Simulations were performed using ORIGEN-ARP to investigate 137Cs and 106Ru– 106Rh as suitable fission products for non-destructive analysis of irradiated MOX. The simulations confirm that both 137Cs and 106Ru will provide a linear correlation with burnup when exclusively applied to MOX fuel assemblies. Moreover, 106Ru can also be used in conjunction with cesium to form a ratio almost independent of enrichment and power history. Simulations were conducted using three different uranium enrichments and one MOX enrichment over a burnup range of 20,000–60,000 MWD/MTHM. Comparison of the three uranium enrichments indicates the 106Ru ratio is consistent in predicting burnup with a maximum standard deviation of 0.046. Two MOX cases were simulated confirming operational history independence of 106Ru in predicting total burnup. The 106Ru burnup ratio also has the benefit of enabling distinction between UO 2 and MOX fuel because of its significantly larger (∼11 times) fission yield from 239Pu.

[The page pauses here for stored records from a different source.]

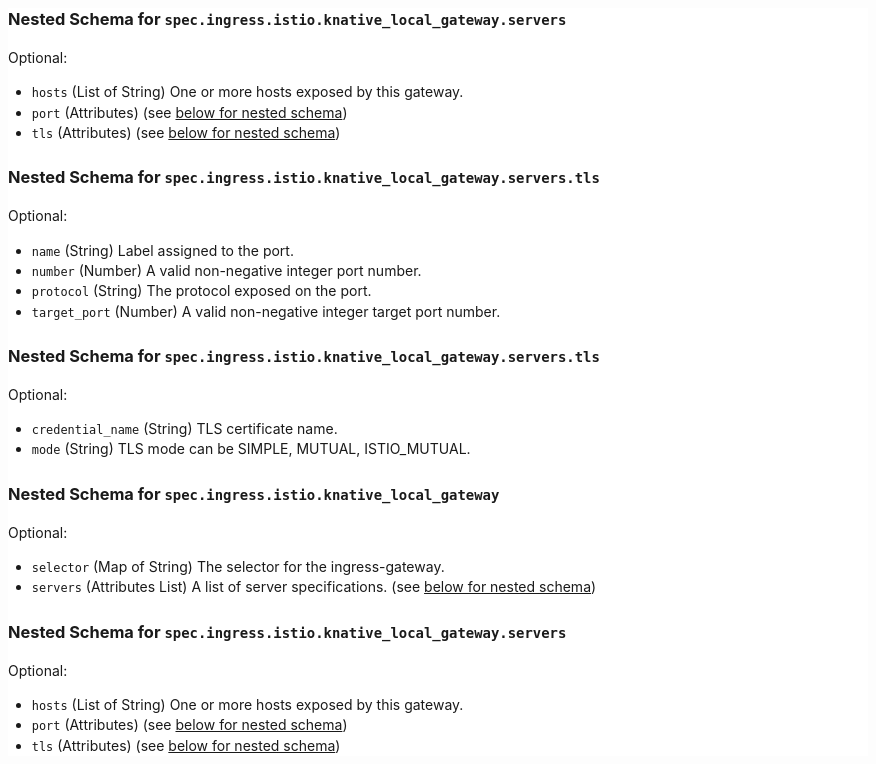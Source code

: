 <a id="nestedatt--spec--ingress--istio--knative_local_gateway--servers"></a>
### Nested Schema for `spec.ingress.istio.knative_local_gateway.servers`

Optional:

- `hosts` (List of String) One or more hosts exposed by this gateway.
- `port` (Attributes) (see [below for nested schema](#nestedatt--spec--ingress--istio--knative_local_gateway--servers--port))
- `tls` (Attributes) (see [below for nested schema](#nestedatt--spec--ingress--istio--knative_local_gateway--servers--tls))

<a id="nestedatt--spec--ingress--istio--knative_local_gateway--servers--port"></a>
### Nested Schema for `spec.ingress.istio.knative_local_gateway.servers.tls`

Optional:

- `name` (String) Label assigned to the port.
- `number` (Number) A valid non-negative integer port number.
- `protocol` (String) The protocol exposed on the port.
- `target_port` (Number) A valid non-negative integer target port number.


<a id="nestedatt--spec--ingress--istio--knative_local_gateway--servers--tls"></a>
### Nested Schema for `spec.ingress.istio.knative_local_gateway.servers.tls`

Optional:

- `credential_name` (String) TLS certificate name.
- `mode` (String) TLS mode can be SIMPLE, MUTUAL, ISTIO_MUTUAL.




<a id="nestedatt--spec--ingress--istio--knative_local_gateway"></a>
### Nested Schema for `spec.ingress.istio.knative_local_gateway`

Optional:

- `selector` (Map of String) The selector for the ingress-gateway.
- `servers` (Attributes List) A list of server specifications. (see [below for nested schema](#nestedatt--spec--ingress--istio--knative_local_gateway--servers))

<a id="nestedatt--spec--ingress--istio--knative_local_gateway--servers"></a>
### Nested Schema for `spec.ingress.istio.knative_local_gateway.servers`

Optional:

- `hosts` (List of String) One or more hosts exposed by this gateway.
- `port` (Attributes) (see [below for nested schema](#nestedatt--spec--ingress--istio--knative_local_gateway--servers--port))
- `tls` (Attributes) (see [below for nested schema](#nestedatt--spec--ingress--istio--knative_local_gateway--servers--tls))
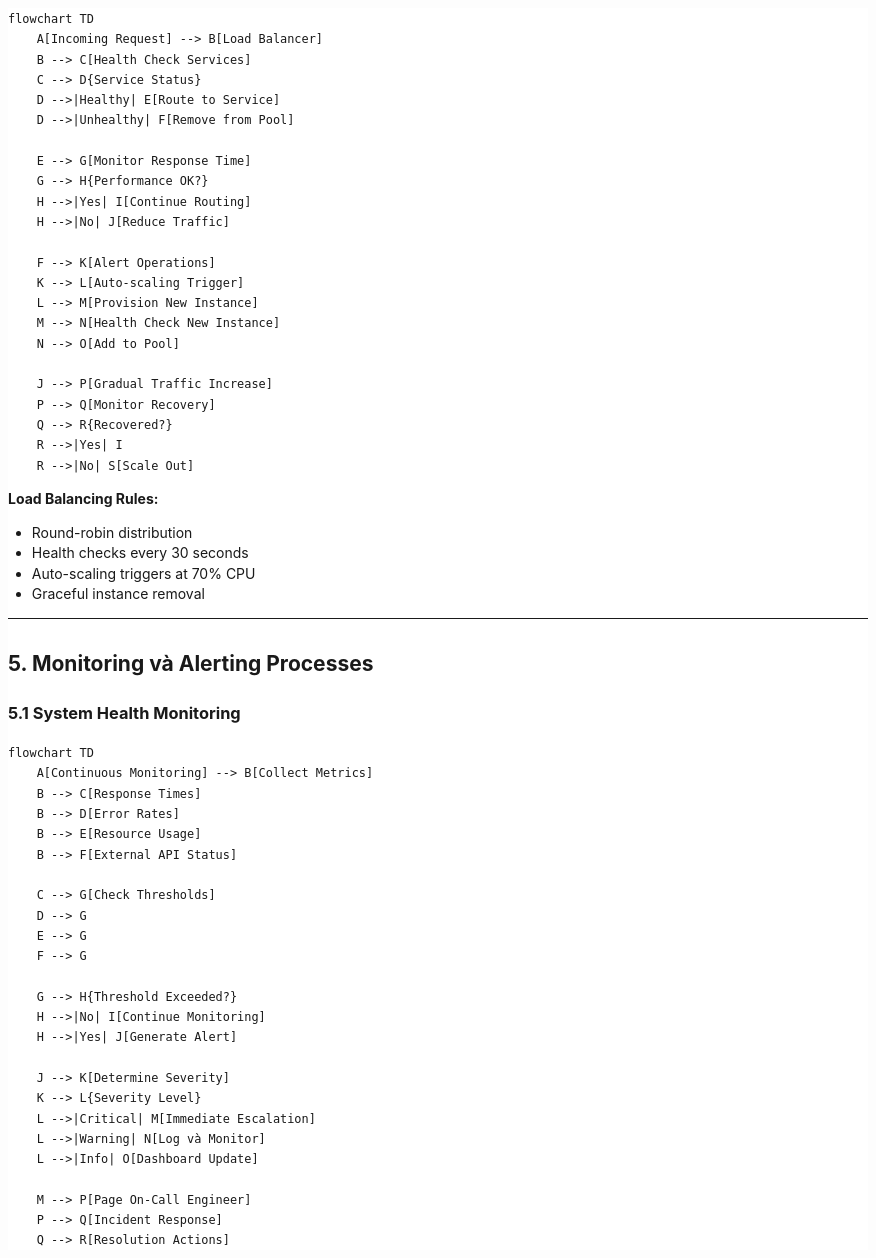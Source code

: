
 ```mermaid
flowchart TD
    A[Incoming Request] --> B[Load Balancer]
    B --> C[Health Check Services]
    C --> D{Service Status}
    D -->|Healthy| E[Route to Service]
    D -->|Unhealthy| F[Remove from Pool]
    
    E --> G[Monitor Response Time]
    G --> H{Performance OK?}
    H -->|Yes| I[Continue Routing]
    H -->|No| J[Reduce Traffic]
    
    F --> K[Alert Operations]
    K --> L[Auto-scaling Trigger]
    L --> M[Provision New Instance]
    M --> N[Health Check New Instance]
    N --> O[Add to Pool]
    
    J --> P[Gradual Traffic Increase]
    P --> Q[Monitor Recovery]
    Q --> R{Recovered?}
    R -->|Yes| I
    R -->|No| S[Scale Out]
```

**Load Balancing Rules:**
- Round-robin distribution
- Health checks every 30 seconds
- Auto-scaling triggers at 70% CPU
- Graceful instance removal

---

## 5. Monitoring và Alerting Processes

### 5.1 System Health Monitoring

```mermaid
flowchart TD
    A[Continuous Monitoring] --> B[Collect Metrics]
    B --> C[Response Times]
    B --> D[Error Rates]
    B --> E[Resource Usage]
    B --> F[External API Status]
    
    C --> G[Check Thresholds]
    D --> G
    E --> G
    F --> G
    
    G --> H{Threshold Exceeded?}
    H -->|No| I[Continue Monitoring]
    H -->|Yes| J[Generate Alert]
    
    J --> K[Determine Severity]
    K --> L{Severity Level}
    L -->|Critical| M[Immediate Escalation]
    L -->|Warning| N[Log và Monitor]
    L -->|Info| O[Dashboard Update]
    
    M --> P[Page On-Call Engineer]
    P --> Q[Incident Response]
    Q --> R[Resolution Actions]
```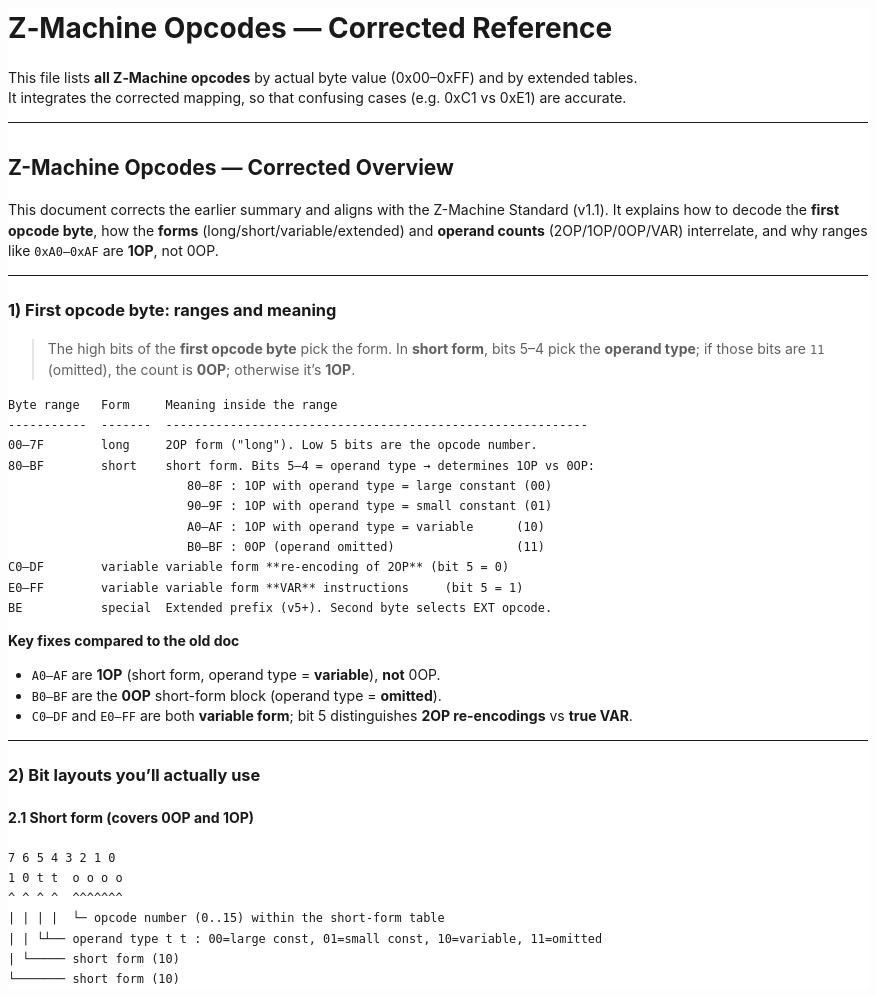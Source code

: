 # Z‑Machine Opcodes — Corrected Reference

This file lists **all Z‑Machine opcodes** by actual byte value (0x00–0xFF) and by extended tables.  
It integrates the corrected mapping, so that confusing cases (e.g. 0xC1 vs 0xE1) are accurate.

---

## Z-Machine Opcodes — Corrected Overview

This document corrects the earlier summary and aligns with the Z-Machine Standard (v1.1). It explains how to decode the **first opcode byte**, how the **forms** (long/short/variable/extended) and **operand counts** (2OP/1OP/0OP/VAR) interrelate, and why ranges like `0xA0–0xAF` are **1OP**, not 0OP.

---

### 1) First opcode byte: ranges and meaning

> The high bits of the **first opcode byte** pick the form. In **short form**, bits 5–4 pick the **operand type**; if those bits are `11` (omitted), the count is **0OP**; otherwise it’s **1OP**.

```
Byte range   Form     Meaning inside the range
-----------  -------  -----------------------------------------------------------
00–7F        long     2OP form ("long"). Low 5 bits are the opcode number.
80–BF        short    short form. Bits 5–4 = operand type → determines 1OP vs 0OP:
                         80–8F : 1OP with operand type = large constant (00)
                         90–9F : 1OP with operand type = small constant (01)
                         A0–AF : 1OP with operand type = variable      (10)
                         B0–BF : 0OP (operand omitted)                 (11)
C0–DF        variable variable form **re-encoding of 2OP** (bit 5 = 0)
E0–FF        variable variable form **VAR** instructions     (bit 5 = 1)
BE           special  Extended prefix (v5+). Second byte selects EXT opcode.
```

**Key fixes compared to the old doc**

* `A0–AF` are **1OP** (short form, operand type = **variable**), **not** 0OP.
* `B0–BF` are the **0OP** short-form block (operand type = **omitted**).
* `C0–DF` and `E0–FF` are both **variable form**; bit 5 distinguishes **2OP re-encodings** vs **true VAR**.

---

### 2) Bit layouts you’ll actually use

#### 2.1 Short form (covers 0OP and 1OP)

```
7 6 5 4 3 2 1 0
1 0 t t  o o o o
^ ^ ^ ^  ^^^^^^^
| | | |  └─ opcode number (0..15) within the short-form table
| | └┴── operand type t t : 00=large const, 01=small const, 10=variable, 11=omitted
| └───── short form (10)
└─────── short form (10)
```
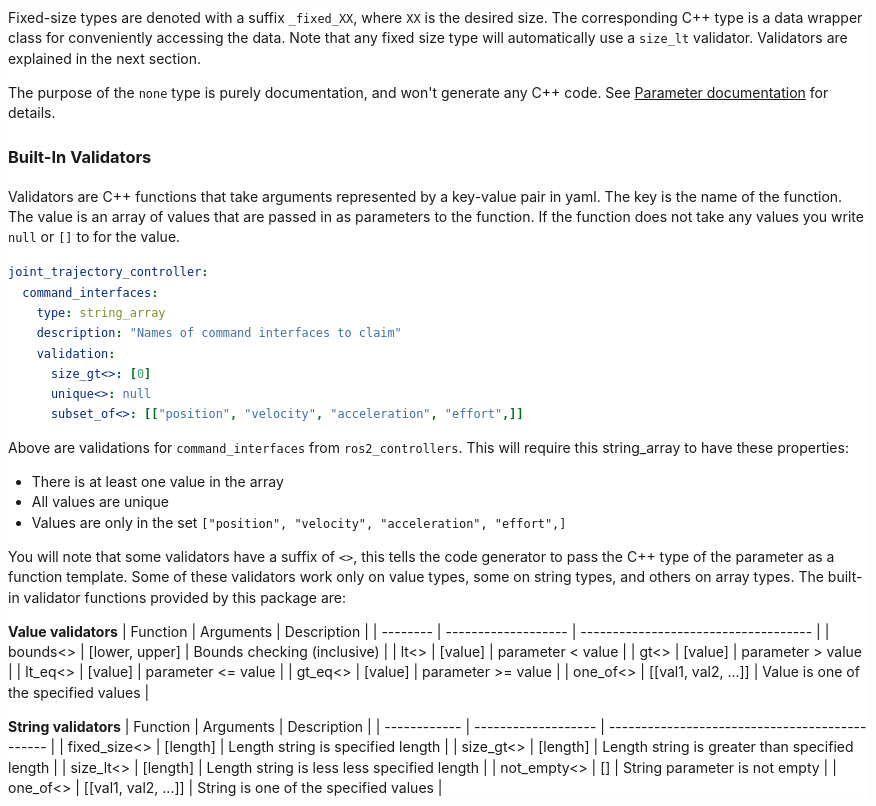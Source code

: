 Fixed-size types are denoted with a suffix `_fixed_XX`, where `XX` is the desired size.
The corresponding C++ type is a data wrapper class for conveniently accessing the data.
Note that any fixed size type will automatically use a `size_lt` validator. Validators are explained in the next section.

The purpose of the `none` type is purely documentation, and won't generate any C++ code. See [Parameter documentation](#parameter-documentation) for details.

### Built-In Validators
Validators are C++ functions that take arguments represented by a key-value pair in yaml.
The key is the name of the function.
The value is an array of values that are passed in as parameters to the function.
If the function does not take any values you write `null` or `[]` to for the value.

```yaml
joint_trajectory_controller:
  command_interfaces:
    type: string_array
    description: "Names of command interfaces to claim"
    validation:
      size_gt<>: [0]
      unique<>: null
      subset_of<>: [["position", "velocity", "acceleration", "effort",]]
```

Above are validations for `command_interfaces` from `ros2_controllers`.
This will require this string_array to have these properties:

* There is at least one value in the array
* All values are unique
* Values are only in the set `["position", "velocity", "acceleration", "effort",]`

You will note that some validators have a suffix of `<>`, this tells the code generator to pass the C++ type of the parameter as a function template.
Some of these validators work only on value types, some on string types, and others on array types.
The built-in validator functions provided by this package are:

**Value validators**
| Function | Arguments           | Description                          |
| -------- | ------------------- | ------------------------------------ |
| bounds<> | [lower, upper]      | Bounds checking (inclusive)          |
| lt<>     | [value]             | parameter < value                    |
| gt<>     | [value]             | parameter > value                    |
| lt_eq<>  | [value]             | parameter <= value                   |
| gt_eq<>  | [value]             | parameter >= value                   |
| one_of<> | [[val1, val2, ...]] | Value is one of the specified values |

**String validators**
| Function     | Arguments           | Description                                    |
| ------------ | ------------------- | ---------------------------------------------- |
| fixed_size<> | [length]            | Length string is specified length              |
| size_gt<>    | [length]            | Length string is greater than specified length |
| size_lt<>    | [length]            | Length string is less less specified length    |
| not_empty<>  | []                  | String parameter is not empty                  |
| one_of<>     | [[val1, val2, ...]] | String is one of the specified values          |
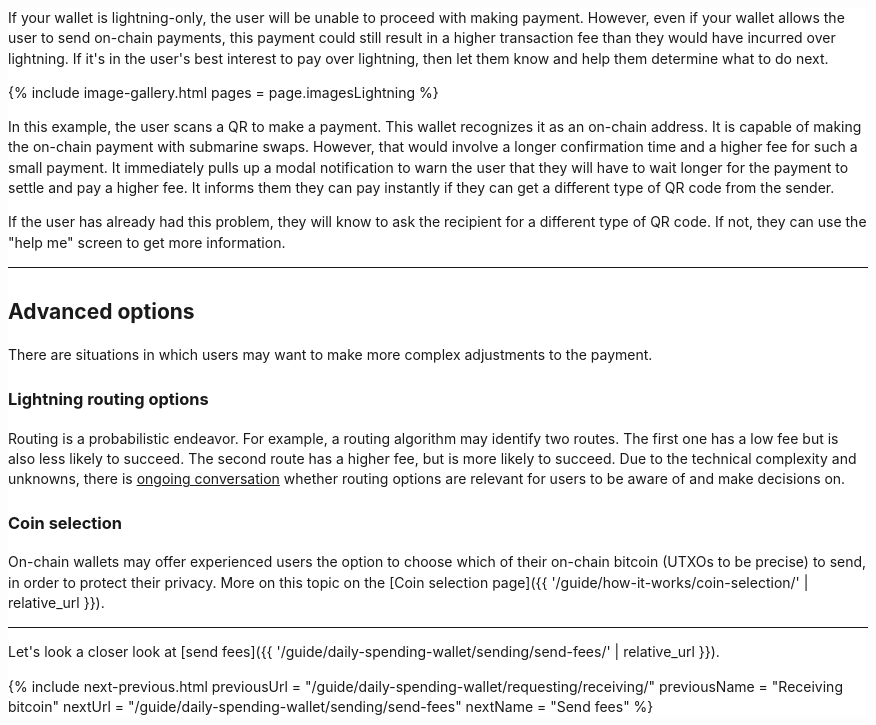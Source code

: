 If your wallet is lightning-only, the user will be unable to proceed with making payment. However, even if your wallet allows the user to send on-chain payments, this payment could still result in a higher transaction fee than they would have incurred over lightning. If it's in the user's best interest to pay over lightning, then let them know and help them determine what to do next.

{% include image-gallery.html pages = page.imagesLightning %}

In this example, the user scans a QR to make a payment. This wallet recognizes it as an on-chain address. It is capable of making the on-chain payment with submarine swaps. However, that would involve a longer confirmation time and a higher fee for such a small payment. It immediately pulls up a modal notification to warn the user that they will have to wait longer for the payment to settle and pay a higher fee. It informs them they can pay instantly if they can get a different type of QR code from the sender.

If the user has already had this problem, they will know to ask the recipient for a different type of QR code. If not, they can use the "help me" screen to get more information.

---

## Advanced options

There are situations in which users may want to make more complex adjustments to the payment.

### Lightning routing options

Routing is a probabilistic endeavor. For example, a routing algorithm may identify two routes. The first one has a low fee but is also less likely to succeed. The second route has a higher fee, but is more likely to succeed. Due to the technical complexity and unknowns, there is [ongoing conversation](https://github.com/BitcoinDesign/Guide/issues/585) whether routing options are relevant for users to be aware of and make decisions on.

### Coin selection

On-chain wallets may offer experienced users the option to choose which of their on-chain bitcoin (UTXOs to be precise) to send, in order to protect their privacy. More on this topic on the [Coin selection page]({{ '/guide/how-it-works/coin-selection/' | relative_url }}).

---

Let's look a closer look at [send fees]({{ '/guide/daily-spending-wallet/sending/send-fees/' | relative_url }}).

{% include next-previous.html
   previousUrl = "/guide/daily-spending-wallet/requesting/receiving/"
   previousName = "Receiving bitcoin"
   nextUrl = "/guide/daily-spending-wallet/sending/send-fees"
   nextName = "Send fees"
%}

To investigate the detectability of 106Ru and other cesium peaks, data was collected using a HPGe detector at the Missouri S&T nuclear reactor (MS&TR) beam port. Gamma spectra were obtained immediately following reactor shutdown with the most promising spectrums obtained 3–5 h after shutdown. Even for relatively high enrichment (∼20%) fuel at MS&TR, cesium peaks were prominent and easily discernable from the intense Compton continuum. The 106Ru peak was weak, though still distinguishable from the background, suggesting that with an appropriately designed collimator, suitable detector and electronics it might be feasible to reliably measure 106Ru in even UO 2 fuel. For MOX and LEU LWR fuels one would expect a more intense 106Ru signature.